The measurements of the physical properties were performed on regular cylindrical samples of an average length of 20 cm and a diameter of 7 cm [58,59,60]. A part of each was used to prepare both the thin sections for the optical and scanning electron microscopy (OM/SEM) analyses, and a small cubic sample (1.5 cm in size) for the mercury porosimetry injection.

The petrographical characterization of the analyzed lithotypes representing the different facies of the potential caprock-reservoir system was carried out, starting from a detailed analysis of the petrographic features by means of optical and scanning electron microscopy.

For the optical microscopy analysis, the thin sections were impregnated with blue-dye epoxy [27,61] to better visualize the pore space and their connection at the meso-scale [62]. The microporosity and the compositional characteristics, such as the nature of the cement and/or matrix, were evaluated by SEM. The analyzed carbonate rocks were classified according to the depositional texture classification of Folk (1959) [63] and Dunham (1962) [64], while the clastic rocks of the Cixerri formation were classified following Blair and McPherson (1999) [65] and Pettijohn et al. (1987) [66].

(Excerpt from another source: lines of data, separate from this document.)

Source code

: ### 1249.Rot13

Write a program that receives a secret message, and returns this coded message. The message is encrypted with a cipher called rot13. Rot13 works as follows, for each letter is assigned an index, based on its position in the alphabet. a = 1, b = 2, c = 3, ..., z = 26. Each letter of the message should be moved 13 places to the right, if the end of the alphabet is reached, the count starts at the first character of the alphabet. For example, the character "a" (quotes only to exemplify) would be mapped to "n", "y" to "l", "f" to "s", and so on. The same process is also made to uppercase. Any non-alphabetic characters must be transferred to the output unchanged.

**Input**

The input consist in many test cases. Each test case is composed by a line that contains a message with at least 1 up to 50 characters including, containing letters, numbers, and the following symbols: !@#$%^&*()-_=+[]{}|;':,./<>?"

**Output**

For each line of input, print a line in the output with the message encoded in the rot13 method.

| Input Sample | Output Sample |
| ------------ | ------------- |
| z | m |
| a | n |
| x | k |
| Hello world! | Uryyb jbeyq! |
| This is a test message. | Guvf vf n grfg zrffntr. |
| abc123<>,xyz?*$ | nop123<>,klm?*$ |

The observations carried out under optical microscopy (OM) and SEM analyses were integrated with the mercury intrusion porosimetry (MIP) technique to obtain further information on the porosity of connected pores (effective porosity) and on pore-throat size distributions (radii/diameters), bulk, and skeletal densities. Besides this information, some topological parameters of the pore structure, such as permeability and tortuosity [67,68,69], which depend on the size and arrangement of pores/throats and pore-to-pore connections, were obtained by MIP analyses [70,71,72].

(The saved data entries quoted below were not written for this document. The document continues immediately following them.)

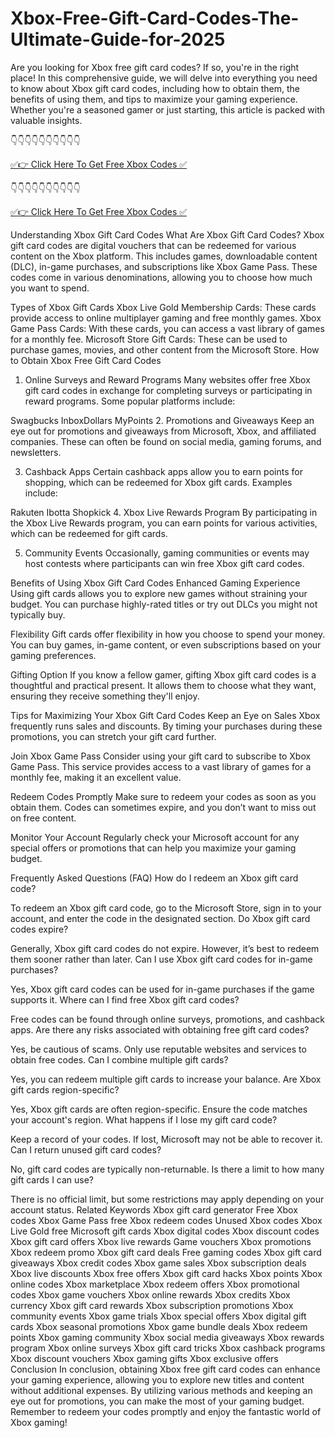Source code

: # Xbox-Free-Gift-Card-Codes-The-Ultimate-Guide-for-2025

Are you looking for Xbox free gift card codes? If so, you're in the right place! In this comprehensive guide, we will delve into everything you need to know about Xbox gift card codes, including how to obtain them, the benefits of using them, and tips to maximize your gaming experience. Whether you're a seasoned gamer or just starting, this article is packed with valuable insights.

👇👇👇👇👇👇👇👇👇👇

[✅👉 Click Here To Get Free Xbox Codes ✅](https://offer-hub.sannir.xyz/xbox)

👇👇👇👇👇👇👇👇👇👇

[✅👉 Click Here To Get Free Xbox Codes ✅](https://offer-hub.sannir.xyz/xbox)

Understanding Xbox Gift Card Codes
What Are Xbox Gift Card Codes?
Xbox gift card codes are digital vouchers that can be redeemed for various content on the Xbox platform. This includes games, downloadable content (DLC), in-game purchases, and subscriptions like Xbox Game Pass. These codes come in various denominations, allowing you to choose how much you want to spend.

Types of Xbox Gift Cards
Xbox Live Gold Membership Cards: These cards provide access to online multiplayer gaming and free monthly games.
Xbox Game Pass Cards: With these cards, you can access a vast library of games for a monthly fee.
Microsoft Store Gift Cards: These can be used to purchase games, movies, and other content from the Microsoft Store.
How to Obtain Xbox Free Gift Card Codes
1. Online Surveys and Reward Programs
Many websites offer free Xbox gift card codes in exchange for completing surveys or participating in reward programs. Some popular platforms include:

Swagbucks
InboxDollars
MyPoints
2. Promotions and Giveaways
Keep an eye out for promotions and giveaways from Microsoft, Xbox, and affiliated companies. These can often be found on social media, gaming forums, and newsletters.

3. Cashback Apps
Certain cashback apps allow you to earn points for shopping, which can be redeemed for Xbox gift cards. Examples include:

Rakuten
Ibotta
Shopkick
4. Xbox Live Rewards Program
By participating in the Xbox Live Rewards program, you can earn points for various activities, which can be redeemed for gift cards.

5. Community Events
Occasionally, gaming communities or events may host contests where participants can win free Xbox gift card codes.

Benefits of Using Xbox Gift Card Codes
Enhanced Gaming Experience
Using gift cards allows you to explore new games without straining your budget. You can purchase highly-rated titles or try out DLCs you might not typically buy.

Flexibility
Gift cards offer flexibility in how you choose to spend your money. You can buy games, in-game content, or even subscriptions based on your gaming preferences.

Gifting Option
If you know a fellow gamer, gifting Xbox gift card codes is a thoughtful and practical present. It allows them to choose what they want, ensuring they receive something they'll enjoy.

Tips for Maximizing Your Xbox Gift Card Codes
Keep an Eye on Sales
Xbox frequently runs sales and discounts. By timing your purchases during these promotions, you can stretch your gift card further.

Join Xbox Game Pass
Consider using your gift card to subscribe to Xbox Game Pass. This service provides access to a vast library of games for a monthly fee, making it an excellent value.

Redeem Codes Promptly
Make sure to redeem your codes as soon as you obtain them. Codes can sometimes expire, and you don’t want to miss out on free content.

Monitor Your Account
Regularly check your Microsoft account for any special offers or promotions that can help you maximize your gaming budget.

Frequently Asked Questions (FAQ)
How do I redeem an Xbox gift card code?

To redeem an Xbox gift card code, go to the Microsoft Store, sign in to your account, and enter the code in the designated section.
Do Xbox gift card codes expire?

Generally, Xbox gift card codes do not expire. However, it’s best to redeem them sooner rather than later.
Can I use Xbox gift card codes for in-game purchases?

Yes, Xbox gift card codes can be used for in-game purchases if the game supports it.
Where can I find free Xbox gift card codes?

Free codes can be found through online surveys, promotions, and cashback apps.
Are there any risks associated with obtaining free gift card codes?

Yes, be cautious of scams. Only use reputable websites and services to obtain free codes.
Can I combine multiple gift cards?

Yes, you can redeem multiple gift cards to increase your balance.
Are Xbox gift cards region-specific?

Yes, Xbox gift cards are often region-specific. Ensure the code matches your account's region.
What happens if I lose my gift card code?

Keep a record of your codes. If lost, Microsoft may not be able to recover it.
Can I return unused gift card codes?

No, gift card codes are typically non-returnable.
Is there a limit to how many gift cards I can use?

There is no official limit, but some restrictions may apply depending on your account status.
Related Keywords
Xbox gift card generator
Free Xbox codes
Xbox Game Pass free
Xbox redeem codes
Unused Xbox codes
Xbox Live Gold free
Microsoft gift cards
Xbox digital codes
Xbox discount codes
Xbox gift card offers
Xbox live rewards
Game vouchers
Xbox promotions
Xbox redeem promo
Xbox gift card deals
Free gaming codes
Xbox gift card giveaways
Xbox credit codes
Xbox game sales
Xbox subscription deals
Xbox live discounts
Xbox free offers
Xbox gift card hacks
Xbox points
Xbox online codes
Xbox marketplace
Xbox redeem offers
Xbox promotional codes
Xbox game vouchers
Xbox online rewards
Xbox credits
Xbox currency
Xbox gift card rewards
Xbox subscription promotions
Xbox community events
Xbox game trials
Xbox special offers
Xbox digital gift cards
Xbox seasonal promotions
Xbox game bundle deals
Xbox redeem points
Xbox gaming community
Xbox social media giveaways
Xbox rewards program
Xbox online surveys
Xbox gift card tricks
Xbox cashback programs
Xbox discount vouchers
Xbox gaming gifts
Xbox exclusive offers
Conclusion
In conclusion, obtaining Xbox free gift card codes can enhance your gaming experience, allowing you to explore new titles and content without additional expenses. By utilizing various methods and keeping an eye out for promotions, you can make the most of your gaming budget. Remember to redeem your codes promptly and enjoy the fantastic world of Xbox gaming!
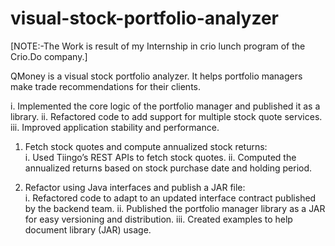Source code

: # visual-stock-portfolio-analyzer

  [NOTE:-The Work is result of my Internship in crio lunch program of the Crio.Do company.]
  
   QMoney is a visual stock portfolio analyzer. It helps portfolio managers make trade recommendations for their clients.            
   
   i. Implemented the core logic of the portfolio manager and published it as a library. 
   ii. Refactored code to add support for multiple stock quote services. 
   iii. Improved application stability and performance.  
   
1. Fetch stock quotes and compute annualized stock returns:  
    i. Used Tiingo’s REST APIs to fetch stock quotes.
    ii. Computed the annualized returns based on stock purchase date and holding period.
    
2. Refactor using Java interfaces and publish a JAR file:  
    i. Refactored code to adapt to an updated interface contract published by the backend team.
    ii. Published the portfolio manager library as a JAR for easy versioning and distribution.
    iii. Created examples to help document library (JAR) usage.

A Micromeritics Autopore IV 9500 (Micromeritics Instrument Corporation, Norcross, GA, USA) to measure the connected porosity for pore-throat diameters in the range 3 nm–360 µm was used. For this analysis, cubes with the largest dimension of about 1.5 cm were prepared and dried at 60 °C for 48 h.

MIP analyses were carried out in two phases: Low pressure (LP) and high pressure (HP). In the LP analyses, the penetrometers were filled with mercury to a maximum of 30 psia and the larger pore throats were invaded by it. In the HP analyses, pressures were increased stepwise from 30 to 60,000 psia. The final pressure value, which allows the mercury to invade pore throats as small as 3 nm approximately, was chosen considering that it is suitable to analyze small pores typical of lithotypes with finer grain sizes.

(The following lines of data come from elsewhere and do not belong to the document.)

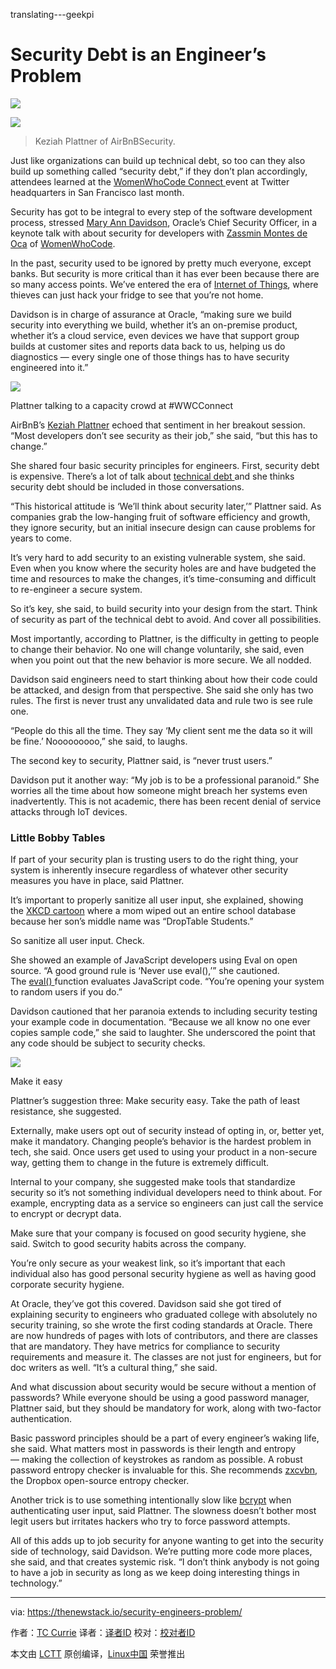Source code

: translating---geekpi

Security Debt is an Engineer’s Problem
============================================================

![](https://cdn.thenewstack.io/media/2017/05/d6fe35b0-11416417-1257170530979237-7594665410266720452-o_2_orig-1024x641.jpg)

![](https://cdn.thenewstack.io/media/2017/05/ea8298a9-keziah-slide1-300x165.png)
>Keziah Plattner of AirBnBSecurity.

Just like organizations can build up technical debt, so too can they also build up something called “security debt,” if they don’t plan accordingly, attendees learned at the [WomenWhoCode Connect ][5]event at Twitter headquarters in San Francisco last month.

Security has got to be integral to every step of the software development process, stressed [Mary Ann Davidson][6], Oracle’s Chief Security Officer, in a keynote talk with about security for developers with [Zassmin Montes de Oca][7] of [WomenWhoCode][8].

In the past, security used to be ignored by pretty much everyone, except banks. But security is more critical than it has ever been because there are so many access points. We’ve entered the era of [Internet of Things][9], where thieves can just hack your fridge to see that you’re not home.

Davidson is in charge of assurance at Oracle, “making sure we build security into everything we build, whether it’s an on-premise product, whether it’s a cloud service, even devices we have that support group builds at customer sites and reports data back to us, helping us do diagnostics — every single one of those things has to have security engineered into it.”

![](https://cdn.thenewstack.io/media/2017/05/8d5dc451-keziah-talking-225x300.jpg)

Plattner talking to a capacity crowd at #WWCConnect

AirBnB’s [Keziah Plattner][10] echoed that sentiment in her breakout session. “Most developers don’t see security as their job,” she said, “but this has to change.”

She shared four basic security principles for engineers. First, security debt is expensive. There’s a lot of talk about [technical debt ][11]and she thinks security debt should be included in those conversations.

“This historical attitude is ‘We’ll think about security later,’” Plattner said. As companies grab the low-hanging fruit of software efficiency and growth, they ignore security, but an initial insecure design can cause problems for years to come.

It’s very hard to add security to an existing vulnerable system, she said. Even when you know where the security holes are and have budgeted the time and resources to make the changes, it’s time-consuming and difficult to re-engineer a secure system.

So it’s key, she said, to build security into your design from the start. Think of security as part of the technical debt to avoid. And cover all possibilities.

Most importantly, according to Plattner, is the difficulty in getting to people to change their behavior. No one will change voluntarily, she said, even when you point out that the new behavior is more secure. We all nodded.

Davidson said engineers need to start thinking about how their code could be attacked, and design from that perspective. She said she only has two rules. The first is never trust any unvalidated data and rule two is see rule one.

“People do this all the time. They say ‘My client sent me the data so it will be fine.’ Nooooooooo,” she said, to laughs.

The second key to security, Plattner said, is “never trust users.”

Davidson put it another way: “My job is to be a professional paranoid.” She worries all the time about how someone might breach her systems even inadvertently. This is not academic, there has been recent denial of service attacks through IoT devices.

### Little Bobby Tables

If part of your security plan is trusting users to do the right thing, your system is inherently insecure regardless of whatever other security measures you have in place, said Plattner.

It’s important to properly sanitize all user input, she explained, showing the [XKCD cartoon][12] where a mom wiped out an entire school database because her son’s middle name was “DropTable Students.”

So sanitize all user input. Check.

She showed an example of JavaScript developers using Eval on open source. “A good ground rule is ‘Never use eval(),’” she cautioned. The [eval() ][13]function evaluates JavaScript code. “You’re opening your system to random users if you do.”

Davidson cautioned that her paranoia extends to including security testing your example code in documentation. “Because we all know no one ever copies sample code,” she said to laughter. She underscored the point that any code should be subject to security checks.

![](https://cdn.thenewstack.io/media/2017/05/87efe589-keziah-path-300x122.png)

Make it easy

Plattner’s suggestion three: Make security easy. Take the path of least resistance, she suggested.

Externally, make users opt out of security instead of opting in, or, better yet, make it mandatory. Changing people’s behavior is the hardest problem in tech, she said. Once users get used to using your product in a non-secure way, getting them to change in the future is extremely difficult.

Internal to your company, she suggested make tools that standardize security so it’s not something individual developers need to think about. For example, encrypting data as a service so engineers can just call the service to encrypt or decrypt data.

Make sure that your company is focused on good security hygiene, she said. Switch to good security habits across the company.

You’re only secure as your weakest link, so it’s important that each individual also has good personal security hygiene as well as having good corporate security hygiene.

At Oracle, they’ve got this covered. Davidson said she got tired of explaining security to engineers who graduated college with absolutely no security training, so she wrote the first coding standards at Oracle. There are now hundreds of pages with lots of contributors, and there are classes that are mandatory. They have metrics for compliance to security requirements and measure it. The classes are not just for engineers, but for doc writers as well. “It’s a cultural thing,” she said.

And what discussion about security would be secure without a mention of passwords? While everyone should be using a good password manager, Plattner said, but they should be mandatory for work, along with two-factor authentication.

Basic password principles should be a part of every engineer’s waking life, she said. What matters most in passwords is their length and entropy — making the collection of keystrokes as random as possible. A robust password entropy checker is invaluable for this. She recommends [zxcvbn][14], the Dropbox open-source entropy checker.

Another trick is to use something intentionally slow like [bcrypt][15] when authenticating user input, said Plattner. The slowness doesn’t bother most legit users but irritates hackers who try to force password attempts.

All of this adds up to job security for anyone wanting to get into the security side of technology, said Davidson. We’re putting more code more places, she said, and that creates systemic risk. “I don’t think anybody is not going to have a job in security as long as we keep doing interesting things in technology.”

--------------------------------------------------------------------------------

via: https://thenewstack.io/security-engineers-problem/

作者：[TC Currie][a]
译者：[译者ID](https://github.com/译者ID)
校对：[校对者ID](https://github.com/校对者ID)

本文由 [LCTT](https://github.com/LCTT/TranslateProject) 原创编译，[Linux中国](https://linux.cn/) 荣誉推出

[a]:https://thenewstack.io/author/tc/
[1]:http://twitter.com/share?url=https://thenewstack.io/security-engineers-problem/&text=Security+Debt+is+an+Engineer%E2%80%99s+Problem+
[2]:http://www.facebook.com/sharer.php?u=https://thenewstack.io/security-engineers-problem/
[3]:http://www.linkedin.com/shareArticle?mini=true&url=https://thenewstack.io/security-engineers-problem/
[4]:https://thenewstack.io/security-engineers-problem/#disqus_thread
[5]:http://connect2017.womenwhocode.com/
[6]:https://www.linkedin.com/in/mary-ann-davidson-235ba/
[7]:https://www.linkedin.com/in/zassmin/
[8]:https://www.womenwhocode.com/
[9]:https://www.thenewstack.io/tag/Internet-of-Things
[10]:https://twitter.com/ittskeziah
[11]:https://martinfowler.com/bliki/TechnicalDebt.html
[12]:https://xkcd.com/327/
[13]:https://developer.mozilla.org/en-US/docs/Web/JavaScript/Reference/Global_Objects/eval
[14]:https://blogs.dropbox.com/tech/2012/04/zxcvbn-realistic-password-strength-estimation/
[15]:https://en.wikipedia.org/wiki/Bcrypt
[16]:https://thenewstack.io/author/tc/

The longitudinal wave velocities (P-wave velocity) measurements were performed under dry and water saturated conditions and at atmospheric temperature and pressure, following the NORMAL 22/86 guidelines [58].

The experimental device for the acoustic measurements includes a set of ultrasonic transducers with an 82 to 150 kHz central frequency for P waves that propagate along the longitudinal axis of the cylindrical samples. Based on different tests, the range of 82 to 150 kHz frequencies was considered an acceptable compromise between the resolving power and a tolerable attenuation of the ultrasonic signal. For the ultrasonic measurements, the ends of the cylinders were prepared to be free from morphological irregularities, and flat and parallel following the American Society for Testing and Materials (ASTM) guidelines [60].

A portable ultrasonic nondestructive digital indicating tester (PUNDIT LAB Plus) device (Proceq, Schwerzenbach, Switzerland) was employed for the tests. A constant mild contact force was applied during the ultrasonic measurement, and the silicone snug sheets [73] were used to guarantee a good coupling between the transducers and the core sample.

To improve the signal/noise ratio and then the data quality, a stack of 10 waveforms was carried out for each measurement. Then, the transit time of the propagation of the longitudinal ultrasonic signal from the transmitter to the receiver through the samples (direct transmission mode, ISRM 2007, 2014) [59,74] in dry and water-saturated conditions was measured at ambient temperature and pressure. The transit times were measured by locating the first break of the longitudinal-received stacked signal as a result of the analysis of the waveforms recorded and displayed by the portable oscilloscope Fluke 96b [27]. The longitudinal velocity (Vp) was computed considering the ratio between the length of the specimen (L) and the transit time of the longitudinal ultrasonic signal (T). The accuracy of the velocity measurements was ±1%.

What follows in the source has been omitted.